The formal review of the NINDS adult SCI CDEs resulted in identification of gaps in knowledge about key areas of pediatric SCI. Priorities for research include development and validation of instruments and outcome measures of functional capacity, upper extremity, pain, sleep, quality of life, participation and neurological outcomes (for children aged 0–5); understanding of needs and priorities of caregivers and siblings; development of evidence-based clinical practice guidelines for electrodiagnostic testing and spinal cord imaging; nontraumatic pediatric SCI; and pediatric validation of the International Data Sets.

One of the greatest research needs relevant to outcome measures is for evaluation and classification of the neurological consequence of SCI in children aged younger than 6 years, as well as development of measures for upper-extremity function, participation and sleep domains. Moreover, with few exceptions, there is a glaring void in outcome instruments that are capable of administration across the broad pediatric-adolescent age span. This void forces the administration of different instruments for different age groups, and is directly responsible for the inability to compare outcomes longitudinally as children age. Addressing this void is a research priority.

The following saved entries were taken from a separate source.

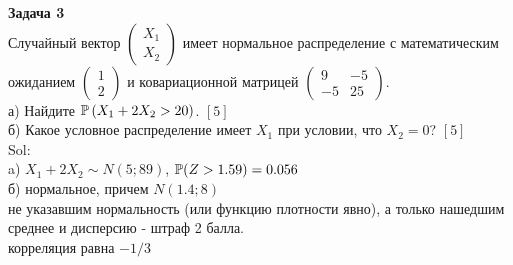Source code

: \documentclass[pdftex,12pt,a4paper]{article}
\begin{document}
\textbf{Задача 3} \\ %
Случайный вектор  $\left(\begin{array}{c}
{X_{1} } \\ {X_{2} }
\end{array}\right)$  имеет нормальное распределение с
математическим ожиданием  $\left(\begin{array}{c} {1} \\ {2}
\end{array}\right)$  и ковариационной матрицей
$\left(\begin{array}{cc} {9} & {-5} \\ {-5} & {25}
\end{array}\right)$. \\
а) Найдите  $\P\left(X_{1} +2X_{2} >20\right)$. $[5]$ \\
б) Какое условное распределение имеет $X_{1}$ при условии, что $X_{2}=0$? $[5]$ \\
Sol: \\
a) $X_{1}+2X_{2}\sim N(5;89)$, $\P(Z>1.59)=0.056$ \\
б) нормальное, причем $N(1.4;8)$ \\
не указавшим нормальность (или функцию плотности явно), а только нашедшим среднее и дисперсию - штраф 2 балла. \\
корреляция равна $-1/3$ \\




\end{document}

Finally, there is a marked void in pediatric SCI standards of practice, suggesting the urgent need for well-designed, multicenter longitudinal studies and clinical trials in this population.

Conclusion

Since 2006, NINDS has led the development of CDEs and guidance documents for use in clinical studies of neurological disorders and diseases. This current effort extends this resource to include recommendations, CDEs, CRFs and data structures for use in studies of SCI in pediatric populations. The pediatric SCI CDEs are incorporated directly into the NINDS SCI CDE sets and can be found at https://commondataelements.ninds.nih.gov. As with all the SCI CDEs, these will continue to be harmonized with the ISCoS International SCI Data Sets as part of a continual updating and review process. Throughout this process, the pediatric SCI CDE WG identified areas that require further development, including a need for increased research to develop and validate pediatric-relevant outcome measures in a number of domains. Given the very small number of patients in this population, the use of CDEs for clinical research is essential for enabling standardized reporting and data sharing across sites and studies to develop and test strategies and interventions for improving recovery and outcomes for children and youth with SCI.